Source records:
━━━━━━━━━━━━━━━━━━━━

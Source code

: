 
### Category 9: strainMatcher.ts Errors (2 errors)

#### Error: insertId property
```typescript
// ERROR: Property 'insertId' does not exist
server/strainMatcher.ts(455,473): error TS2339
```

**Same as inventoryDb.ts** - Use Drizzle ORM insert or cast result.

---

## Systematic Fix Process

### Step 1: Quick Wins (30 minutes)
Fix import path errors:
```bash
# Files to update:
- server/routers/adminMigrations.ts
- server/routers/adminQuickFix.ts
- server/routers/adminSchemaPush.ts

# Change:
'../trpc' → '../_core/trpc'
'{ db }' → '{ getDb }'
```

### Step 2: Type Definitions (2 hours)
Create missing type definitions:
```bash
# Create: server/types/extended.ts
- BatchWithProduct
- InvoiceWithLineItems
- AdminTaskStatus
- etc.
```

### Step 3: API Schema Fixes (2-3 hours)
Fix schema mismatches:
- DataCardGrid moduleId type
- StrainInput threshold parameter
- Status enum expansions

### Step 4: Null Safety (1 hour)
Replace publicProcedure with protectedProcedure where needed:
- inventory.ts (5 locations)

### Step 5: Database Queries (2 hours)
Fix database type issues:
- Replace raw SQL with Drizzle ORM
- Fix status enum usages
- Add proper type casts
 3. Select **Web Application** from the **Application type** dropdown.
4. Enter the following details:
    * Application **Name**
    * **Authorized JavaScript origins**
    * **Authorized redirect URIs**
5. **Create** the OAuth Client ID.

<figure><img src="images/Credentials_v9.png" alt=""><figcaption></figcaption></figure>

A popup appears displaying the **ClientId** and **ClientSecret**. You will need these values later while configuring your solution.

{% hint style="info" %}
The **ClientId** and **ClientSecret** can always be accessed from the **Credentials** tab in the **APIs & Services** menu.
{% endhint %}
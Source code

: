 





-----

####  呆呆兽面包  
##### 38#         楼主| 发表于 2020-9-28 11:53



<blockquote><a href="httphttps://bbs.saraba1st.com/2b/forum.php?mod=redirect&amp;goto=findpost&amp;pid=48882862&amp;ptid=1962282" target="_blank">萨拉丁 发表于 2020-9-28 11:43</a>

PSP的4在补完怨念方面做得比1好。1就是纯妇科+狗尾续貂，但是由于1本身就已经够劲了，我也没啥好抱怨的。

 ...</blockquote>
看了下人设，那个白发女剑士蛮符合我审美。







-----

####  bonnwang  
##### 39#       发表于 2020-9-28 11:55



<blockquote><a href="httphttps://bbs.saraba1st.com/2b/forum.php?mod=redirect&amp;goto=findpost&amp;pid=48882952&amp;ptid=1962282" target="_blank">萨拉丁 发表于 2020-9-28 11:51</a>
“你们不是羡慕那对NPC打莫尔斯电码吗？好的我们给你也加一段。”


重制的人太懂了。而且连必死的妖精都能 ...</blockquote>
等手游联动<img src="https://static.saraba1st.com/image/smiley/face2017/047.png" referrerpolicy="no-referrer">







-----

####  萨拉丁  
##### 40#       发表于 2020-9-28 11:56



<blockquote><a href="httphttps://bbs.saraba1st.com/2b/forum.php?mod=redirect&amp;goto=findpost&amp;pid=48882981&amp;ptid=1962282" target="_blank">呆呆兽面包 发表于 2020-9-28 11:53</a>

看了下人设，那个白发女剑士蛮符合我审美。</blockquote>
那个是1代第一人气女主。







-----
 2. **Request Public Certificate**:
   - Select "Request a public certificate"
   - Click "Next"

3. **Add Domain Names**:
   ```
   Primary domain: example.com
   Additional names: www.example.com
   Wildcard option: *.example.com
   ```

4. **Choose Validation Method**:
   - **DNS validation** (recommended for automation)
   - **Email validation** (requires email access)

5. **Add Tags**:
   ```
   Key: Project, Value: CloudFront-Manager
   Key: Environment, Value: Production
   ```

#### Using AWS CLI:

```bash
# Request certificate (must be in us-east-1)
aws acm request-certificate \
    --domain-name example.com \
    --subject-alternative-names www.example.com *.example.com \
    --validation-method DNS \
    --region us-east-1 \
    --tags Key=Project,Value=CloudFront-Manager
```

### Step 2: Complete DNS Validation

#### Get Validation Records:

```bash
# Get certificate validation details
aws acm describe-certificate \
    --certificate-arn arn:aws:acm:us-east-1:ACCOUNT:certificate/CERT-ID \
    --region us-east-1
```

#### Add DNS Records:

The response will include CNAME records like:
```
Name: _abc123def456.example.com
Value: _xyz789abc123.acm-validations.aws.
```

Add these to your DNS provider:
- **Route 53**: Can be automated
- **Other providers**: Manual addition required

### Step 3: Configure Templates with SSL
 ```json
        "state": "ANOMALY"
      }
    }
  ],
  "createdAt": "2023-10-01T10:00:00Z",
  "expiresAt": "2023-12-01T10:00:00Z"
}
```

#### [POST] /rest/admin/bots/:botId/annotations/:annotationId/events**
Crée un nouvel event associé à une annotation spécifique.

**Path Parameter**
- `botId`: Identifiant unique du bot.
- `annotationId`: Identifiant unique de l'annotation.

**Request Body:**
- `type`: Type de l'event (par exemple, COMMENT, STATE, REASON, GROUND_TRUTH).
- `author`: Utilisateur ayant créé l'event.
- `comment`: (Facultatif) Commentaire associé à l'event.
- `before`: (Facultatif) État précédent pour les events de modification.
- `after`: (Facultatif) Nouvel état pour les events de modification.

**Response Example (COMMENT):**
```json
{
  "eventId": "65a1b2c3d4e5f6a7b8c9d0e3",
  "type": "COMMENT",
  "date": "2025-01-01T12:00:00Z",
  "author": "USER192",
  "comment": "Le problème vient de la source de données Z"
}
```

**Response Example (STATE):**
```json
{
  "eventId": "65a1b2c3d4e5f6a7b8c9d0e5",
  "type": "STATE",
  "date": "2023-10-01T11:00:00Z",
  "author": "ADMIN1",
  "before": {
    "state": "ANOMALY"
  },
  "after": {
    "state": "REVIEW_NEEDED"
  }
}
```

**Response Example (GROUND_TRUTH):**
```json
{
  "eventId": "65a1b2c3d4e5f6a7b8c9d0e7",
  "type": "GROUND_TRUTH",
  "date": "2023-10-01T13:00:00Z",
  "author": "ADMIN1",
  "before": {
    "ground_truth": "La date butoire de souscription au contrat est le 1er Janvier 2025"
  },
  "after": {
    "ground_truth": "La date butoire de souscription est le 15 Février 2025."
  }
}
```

━━━━━━━━━━━━━━━━━━━━

◆ **Prompt**
Work through the records above. Copy every line with the string "Select".

◆ **Exercise response**
 3. Select **Web Application** from the **Application type** dropdown.
   - Select "Request a public certificate"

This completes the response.